DATA IN THIS EXERCISE:

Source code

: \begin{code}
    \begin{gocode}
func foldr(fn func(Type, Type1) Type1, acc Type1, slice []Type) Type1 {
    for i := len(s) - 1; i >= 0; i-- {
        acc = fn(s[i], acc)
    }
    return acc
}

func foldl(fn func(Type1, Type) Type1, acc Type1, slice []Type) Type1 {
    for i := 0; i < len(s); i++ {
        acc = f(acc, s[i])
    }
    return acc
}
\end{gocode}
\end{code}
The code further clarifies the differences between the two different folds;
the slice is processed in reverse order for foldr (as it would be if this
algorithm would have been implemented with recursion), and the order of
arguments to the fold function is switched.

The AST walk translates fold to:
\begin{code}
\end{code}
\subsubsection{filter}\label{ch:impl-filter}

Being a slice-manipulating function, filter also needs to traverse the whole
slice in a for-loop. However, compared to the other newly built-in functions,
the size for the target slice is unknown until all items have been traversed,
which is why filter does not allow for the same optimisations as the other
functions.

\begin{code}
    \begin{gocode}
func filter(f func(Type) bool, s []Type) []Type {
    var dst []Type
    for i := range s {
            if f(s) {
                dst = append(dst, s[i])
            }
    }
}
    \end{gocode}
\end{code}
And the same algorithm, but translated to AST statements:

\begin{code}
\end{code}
---
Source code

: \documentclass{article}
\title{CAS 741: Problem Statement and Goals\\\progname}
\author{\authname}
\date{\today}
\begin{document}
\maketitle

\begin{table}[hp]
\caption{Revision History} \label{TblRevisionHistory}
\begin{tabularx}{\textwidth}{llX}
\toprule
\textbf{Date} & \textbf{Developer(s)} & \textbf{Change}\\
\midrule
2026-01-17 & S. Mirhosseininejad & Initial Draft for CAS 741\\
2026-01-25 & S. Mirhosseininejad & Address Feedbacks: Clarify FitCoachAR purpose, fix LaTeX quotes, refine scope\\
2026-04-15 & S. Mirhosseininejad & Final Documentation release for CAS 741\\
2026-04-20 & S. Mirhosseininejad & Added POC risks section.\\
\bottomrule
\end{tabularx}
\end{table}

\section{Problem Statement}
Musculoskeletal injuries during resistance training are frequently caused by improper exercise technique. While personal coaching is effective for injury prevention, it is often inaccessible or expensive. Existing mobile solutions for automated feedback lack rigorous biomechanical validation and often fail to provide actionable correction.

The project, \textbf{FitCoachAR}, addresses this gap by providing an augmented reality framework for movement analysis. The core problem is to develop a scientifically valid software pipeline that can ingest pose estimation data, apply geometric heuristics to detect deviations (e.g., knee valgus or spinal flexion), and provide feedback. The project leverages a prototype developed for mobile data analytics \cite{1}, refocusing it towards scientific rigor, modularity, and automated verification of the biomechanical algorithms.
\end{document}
--
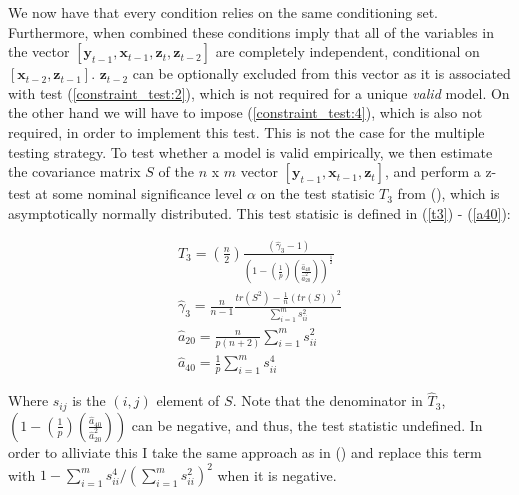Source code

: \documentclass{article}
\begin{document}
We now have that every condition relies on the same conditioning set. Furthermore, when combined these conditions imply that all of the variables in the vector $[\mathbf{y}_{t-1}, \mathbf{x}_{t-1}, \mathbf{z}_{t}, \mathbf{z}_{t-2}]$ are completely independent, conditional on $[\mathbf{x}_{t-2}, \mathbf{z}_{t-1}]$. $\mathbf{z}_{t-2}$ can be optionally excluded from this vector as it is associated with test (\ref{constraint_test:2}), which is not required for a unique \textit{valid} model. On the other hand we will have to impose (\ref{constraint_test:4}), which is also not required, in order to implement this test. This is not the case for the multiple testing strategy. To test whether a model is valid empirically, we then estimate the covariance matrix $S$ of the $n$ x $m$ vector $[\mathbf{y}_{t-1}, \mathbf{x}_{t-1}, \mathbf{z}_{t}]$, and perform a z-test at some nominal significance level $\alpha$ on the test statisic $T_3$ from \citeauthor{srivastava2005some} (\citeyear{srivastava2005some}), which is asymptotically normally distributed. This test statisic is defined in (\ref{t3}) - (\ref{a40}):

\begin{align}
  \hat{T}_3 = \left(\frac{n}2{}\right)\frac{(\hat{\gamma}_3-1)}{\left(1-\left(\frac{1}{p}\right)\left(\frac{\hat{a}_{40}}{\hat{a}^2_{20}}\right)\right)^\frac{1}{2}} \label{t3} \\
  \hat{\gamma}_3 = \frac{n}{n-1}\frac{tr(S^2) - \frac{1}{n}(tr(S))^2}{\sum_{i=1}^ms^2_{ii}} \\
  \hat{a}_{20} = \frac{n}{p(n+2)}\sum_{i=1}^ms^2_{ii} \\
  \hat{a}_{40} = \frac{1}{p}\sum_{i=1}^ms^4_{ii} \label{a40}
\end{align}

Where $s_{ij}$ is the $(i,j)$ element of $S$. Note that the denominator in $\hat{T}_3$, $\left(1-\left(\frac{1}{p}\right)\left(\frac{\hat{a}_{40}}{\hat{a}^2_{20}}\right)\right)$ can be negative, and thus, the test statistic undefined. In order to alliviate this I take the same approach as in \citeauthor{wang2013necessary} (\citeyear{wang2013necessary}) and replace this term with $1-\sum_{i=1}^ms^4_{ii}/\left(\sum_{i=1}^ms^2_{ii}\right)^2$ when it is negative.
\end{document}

DIRECTIONS FOR THIS TASK:
If a line of the data above contains "filter", copy it out.

TASK RESULT:
\subsubsection{filter}\label{ch:impl-filter}
Being a slice-manipulating function, filter also needs to traverse the whole
which is why filter does not allow for the same optimisations as the other
func filter(f func(Type) bool, s []Type) []Type {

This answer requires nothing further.